"We are certainly ahead of the game this time, and that's important," Deal said. "We are trying to be ready, prepared and react as quickly as possible."
Some residents thought officials moved too quickly. "I think they probably overreacted," Wilkes said. "It's to be expected."
But for others, memories of the last storm are still painfully fresh. Students were trapped on buses or at schools and thousands of cars were abandoned along highways as short commutes turned into odysseys. One woman gave birth on a jammed interstate. Officials reported one accident-related death.
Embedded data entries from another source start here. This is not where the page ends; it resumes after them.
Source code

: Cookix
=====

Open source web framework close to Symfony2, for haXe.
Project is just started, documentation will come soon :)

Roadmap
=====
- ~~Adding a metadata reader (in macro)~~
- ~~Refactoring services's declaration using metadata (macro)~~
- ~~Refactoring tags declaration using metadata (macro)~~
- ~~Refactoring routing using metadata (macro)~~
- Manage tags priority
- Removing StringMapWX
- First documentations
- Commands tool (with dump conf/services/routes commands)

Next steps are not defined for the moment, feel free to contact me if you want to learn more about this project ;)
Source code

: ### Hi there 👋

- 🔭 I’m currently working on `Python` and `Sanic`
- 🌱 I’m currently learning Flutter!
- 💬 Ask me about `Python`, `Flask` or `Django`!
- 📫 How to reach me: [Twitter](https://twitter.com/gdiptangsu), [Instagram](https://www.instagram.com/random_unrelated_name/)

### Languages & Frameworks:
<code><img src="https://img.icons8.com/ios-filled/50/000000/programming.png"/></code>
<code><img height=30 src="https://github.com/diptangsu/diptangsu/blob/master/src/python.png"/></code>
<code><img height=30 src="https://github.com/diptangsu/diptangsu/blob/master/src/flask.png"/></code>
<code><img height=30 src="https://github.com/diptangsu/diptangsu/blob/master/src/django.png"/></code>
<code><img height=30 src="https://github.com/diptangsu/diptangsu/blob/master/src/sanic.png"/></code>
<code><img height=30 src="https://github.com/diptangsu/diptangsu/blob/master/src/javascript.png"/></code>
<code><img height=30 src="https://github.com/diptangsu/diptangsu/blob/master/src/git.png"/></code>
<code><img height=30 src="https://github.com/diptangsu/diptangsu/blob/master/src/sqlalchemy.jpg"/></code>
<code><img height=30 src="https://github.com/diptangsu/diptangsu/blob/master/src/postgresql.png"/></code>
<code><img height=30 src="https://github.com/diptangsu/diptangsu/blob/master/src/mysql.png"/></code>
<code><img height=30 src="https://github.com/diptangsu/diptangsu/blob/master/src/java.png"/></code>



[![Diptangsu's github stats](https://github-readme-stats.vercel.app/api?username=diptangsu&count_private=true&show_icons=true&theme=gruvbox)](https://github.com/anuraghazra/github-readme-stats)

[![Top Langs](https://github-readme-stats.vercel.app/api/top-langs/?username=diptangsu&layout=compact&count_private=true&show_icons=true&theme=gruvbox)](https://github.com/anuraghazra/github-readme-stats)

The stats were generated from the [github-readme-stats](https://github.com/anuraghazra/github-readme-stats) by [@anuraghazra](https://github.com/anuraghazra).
Tony Hardy said he was trying to get out of the incoming weather. He lives at a homeless shelter and said he fell three times on ice during the last storm. This time, he said planned to shelter in his sister's house.
"It's going to last for a couple of days," he said.
The current storm was expected to hit other parts of the South as well. Alabama, which saw stranded vehicles and 10,000 students spend the night in schools during the January storm, was likely to get a wintry mix, with as much as 3 inches of snow and ice forecast before lunchtime Tuesday. Parts of Mississippi also could see 3 inches of snow, and a blast of snow over a wide section of Kentucky slickened roads and closed several school districts. South Carolina, which hasn't seen a major ice storm in nearly a decade, could get a quarter to three-quarters of an inch of ice and as much as 8 inches of snow in some areas. Nearly 900 flights were canceled Tuesday at airports in Atlanta, Dallas and Charlotte, N.C., according to tracking service FlightAware.
On Monday, Deal was doing many things differently than he had last month. He opened an emergency operations center and held two news conferences before the storm. In January, Deal and Atlanta Mayor Kasim Reed did not hold their first news conference until hours after highways were jammed.